À Polónia, onde vive a maior comunidade de ucranianos (mais de um milhão), na manhã de sábado tinham chegado cerca de nove mil pessoas, segundo a Reuters. Recentemente a Polónia gastou milhões de euros num projecto para construir um muro fronteiriço por causa dos refugiados do Médio Oriente que tentaram entrar no país; agora, o país está a mobilizar-se para acolher refugiados ucranianos, providenciando comida e assistência médica.

Só na quinta-feira a polícia de fronteira polaca tinha registado a chegada de 29 mil pessoas. A Polónia alterou, aliás, alguns procedimentos para facilitar a entrada de refugiados ucranianos, nomeadamente quanto aos documentos (admite-se entrada com passaporte interno ou com bilhete de identidade) e de menores (possível entrada de crianças sem documento de viagem, acompanhadas de certidão de nascimento), flexibilizando também as restrições por causa da pandemia.

Também a Hungria surpreendeu alguns: conhecido pelas suas posições anti-imigração, o primeiro-ministro húngaro Viktor Orbán afirmou-se disponível para receber dezenas de milhares de refugiados ucranianos.​

Segundo a France 24 as filas gigantes de carros não param de crescer em direcção às fronteiras com a União Europeia. O que deverá ser apenas o princípio, segundo disse o ACNUR, que estimava em quatro milhões o número de pessoas que poderiam sair de suas casas no caso de a situação escalar. Só para a Polónia o director regional da UNICEF para a Europa e Ásia Central estimava que poderiam fugir entre um e três milhões e entre um e cinco milhões para os países vizinhos.

Fugida a pé

No terreno vários media têm dado conta do êxodo. ​Por causa da lei marcial têm sido sobretudo mulheres e crianças a abandonar o país.​ ​Para fugirem da guerra, nem todos conseguiram ir de carro. Sofia, uma mãe de Chortkiv, contava à France 24: “Saímos ontem à noite (sexta-feira) mas o autocarro não conseguia avançar. Andámos a pé 20 quilómetros”. O relato que fez foi de “pânico total” ao ver aviões e mísseis atingirem um depósito militar a 15 quilómetros de casa. “Como é que se explica às crianças que temos de fugir de casa urgentemente?”

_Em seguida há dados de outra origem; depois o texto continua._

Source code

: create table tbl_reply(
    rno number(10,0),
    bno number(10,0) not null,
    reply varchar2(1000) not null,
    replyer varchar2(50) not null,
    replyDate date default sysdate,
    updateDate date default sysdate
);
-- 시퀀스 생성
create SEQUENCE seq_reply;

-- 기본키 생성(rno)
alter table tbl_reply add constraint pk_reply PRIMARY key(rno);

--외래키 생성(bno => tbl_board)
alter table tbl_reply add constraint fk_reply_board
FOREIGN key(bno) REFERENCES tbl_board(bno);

Na Roménia, entraram cerca de dez mil pessoas nas últimas 24 horas, relata o Infomigrants, citando o Governo, que afirmou estar preparado para acolher 500 mil refugiados. A Eslováquia, que nas últimas 24 horas tinha recebido mais de 10.500 pessoas, também afirmou estar disponível para assistir ucranianos. E a Áustria mostrou-se igualmente disponível para acolher.

O New York Times titulava na manhã deste sábado: “Para os ucranianos a Europa abre as portas que estavam fechadas para outros”, numa alusão aos países europeus que se têm oposto a receber refugiados da Síria, Iraque ou Afeganistão. “Se pensarmos que uma das armas do Putin era tentar destabilizar o ocidente com uma crise de refugiados, então uma resposta calma, eficiente e ordenada é boa”, disse ao jornal Serena Parekh, professora na Universidade Northeastern em Boston que tem escrito sobre refugiados. “Por outro lado, é difícil não notar que os ucranianos são brancos, na maioria cristãos e europeus. Por isso de algum modo a xenofobia que cresceu nos últimos dez anos, sobretudo desde 2015, não está em jogo da mesma maneira que esteve para os refugiados vindos de África e do Médio Oriente”.